--- RECORDS Enclosed Below ---

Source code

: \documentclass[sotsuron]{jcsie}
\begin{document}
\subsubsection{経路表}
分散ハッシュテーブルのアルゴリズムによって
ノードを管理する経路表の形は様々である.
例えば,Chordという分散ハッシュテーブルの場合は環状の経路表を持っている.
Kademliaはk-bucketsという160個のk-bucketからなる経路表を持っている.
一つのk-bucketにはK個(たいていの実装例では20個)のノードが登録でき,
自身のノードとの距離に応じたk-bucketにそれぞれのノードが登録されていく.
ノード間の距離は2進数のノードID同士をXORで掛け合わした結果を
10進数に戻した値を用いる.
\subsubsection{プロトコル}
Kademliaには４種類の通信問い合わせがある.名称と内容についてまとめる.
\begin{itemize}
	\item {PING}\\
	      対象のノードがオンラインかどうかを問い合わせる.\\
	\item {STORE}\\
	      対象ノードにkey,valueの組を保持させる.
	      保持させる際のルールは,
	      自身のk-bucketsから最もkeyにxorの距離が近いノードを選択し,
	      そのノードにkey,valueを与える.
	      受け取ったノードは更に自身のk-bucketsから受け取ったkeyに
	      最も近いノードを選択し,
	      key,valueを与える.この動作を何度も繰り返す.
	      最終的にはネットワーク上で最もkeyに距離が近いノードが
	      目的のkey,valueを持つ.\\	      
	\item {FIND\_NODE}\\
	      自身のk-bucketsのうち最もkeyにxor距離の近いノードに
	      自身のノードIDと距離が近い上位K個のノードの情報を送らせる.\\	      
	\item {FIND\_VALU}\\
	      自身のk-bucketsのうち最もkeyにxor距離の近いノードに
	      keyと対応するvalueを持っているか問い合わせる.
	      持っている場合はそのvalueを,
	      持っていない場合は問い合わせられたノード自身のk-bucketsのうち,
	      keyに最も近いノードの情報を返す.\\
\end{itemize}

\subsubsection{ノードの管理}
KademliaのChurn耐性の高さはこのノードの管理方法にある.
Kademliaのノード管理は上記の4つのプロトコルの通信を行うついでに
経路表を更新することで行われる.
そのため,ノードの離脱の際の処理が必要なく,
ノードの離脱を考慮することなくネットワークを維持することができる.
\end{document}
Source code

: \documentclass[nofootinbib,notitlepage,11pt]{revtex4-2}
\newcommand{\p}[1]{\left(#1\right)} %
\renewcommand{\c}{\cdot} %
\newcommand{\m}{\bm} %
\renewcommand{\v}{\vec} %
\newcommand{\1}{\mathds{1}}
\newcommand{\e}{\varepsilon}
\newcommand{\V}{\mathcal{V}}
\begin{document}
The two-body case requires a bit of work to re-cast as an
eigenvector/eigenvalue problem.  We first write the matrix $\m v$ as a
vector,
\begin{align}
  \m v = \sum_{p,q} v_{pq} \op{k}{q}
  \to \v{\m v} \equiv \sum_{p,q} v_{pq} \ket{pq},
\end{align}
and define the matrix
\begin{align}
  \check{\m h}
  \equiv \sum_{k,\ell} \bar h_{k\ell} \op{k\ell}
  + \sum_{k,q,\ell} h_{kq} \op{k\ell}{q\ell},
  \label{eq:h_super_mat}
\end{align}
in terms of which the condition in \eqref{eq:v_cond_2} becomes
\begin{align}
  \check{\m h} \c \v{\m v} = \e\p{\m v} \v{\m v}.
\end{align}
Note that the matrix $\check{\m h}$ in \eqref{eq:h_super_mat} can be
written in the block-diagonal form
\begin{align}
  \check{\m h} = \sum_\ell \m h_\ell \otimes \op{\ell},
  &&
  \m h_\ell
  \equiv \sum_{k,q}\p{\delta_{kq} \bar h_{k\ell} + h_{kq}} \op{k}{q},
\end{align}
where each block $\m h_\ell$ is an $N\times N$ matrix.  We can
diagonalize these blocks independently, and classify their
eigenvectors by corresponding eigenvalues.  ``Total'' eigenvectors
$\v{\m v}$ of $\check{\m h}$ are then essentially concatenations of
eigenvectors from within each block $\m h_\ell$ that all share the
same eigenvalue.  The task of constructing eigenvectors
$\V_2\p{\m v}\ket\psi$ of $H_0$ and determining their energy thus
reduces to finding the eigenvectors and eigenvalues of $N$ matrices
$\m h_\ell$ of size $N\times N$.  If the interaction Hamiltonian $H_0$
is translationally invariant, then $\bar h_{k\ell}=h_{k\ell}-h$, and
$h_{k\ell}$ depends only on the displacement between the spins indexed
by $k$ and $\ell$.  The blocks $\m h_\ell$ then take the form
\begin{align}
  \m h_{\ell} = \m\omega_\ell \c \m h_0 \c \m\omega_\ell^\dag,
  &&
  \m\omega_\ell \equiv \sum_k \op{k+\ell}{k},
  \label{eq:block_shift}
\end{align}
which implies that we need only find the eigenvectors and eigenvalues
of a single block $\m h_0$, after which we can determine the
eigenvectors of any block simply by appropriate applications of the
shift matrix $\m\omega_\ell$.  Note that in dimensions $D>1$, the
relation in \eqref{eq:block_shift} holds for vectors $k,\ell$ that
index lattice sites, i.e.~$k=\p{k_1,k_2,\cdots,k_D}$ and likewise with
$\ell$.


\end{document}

--- End of Enclosed RECORDS ---

EXERCISE REQUIREMENTS:
Give the number of lines in the data that contain the string "eigenvectors", and nothing else.

TASK SOLUTION:
6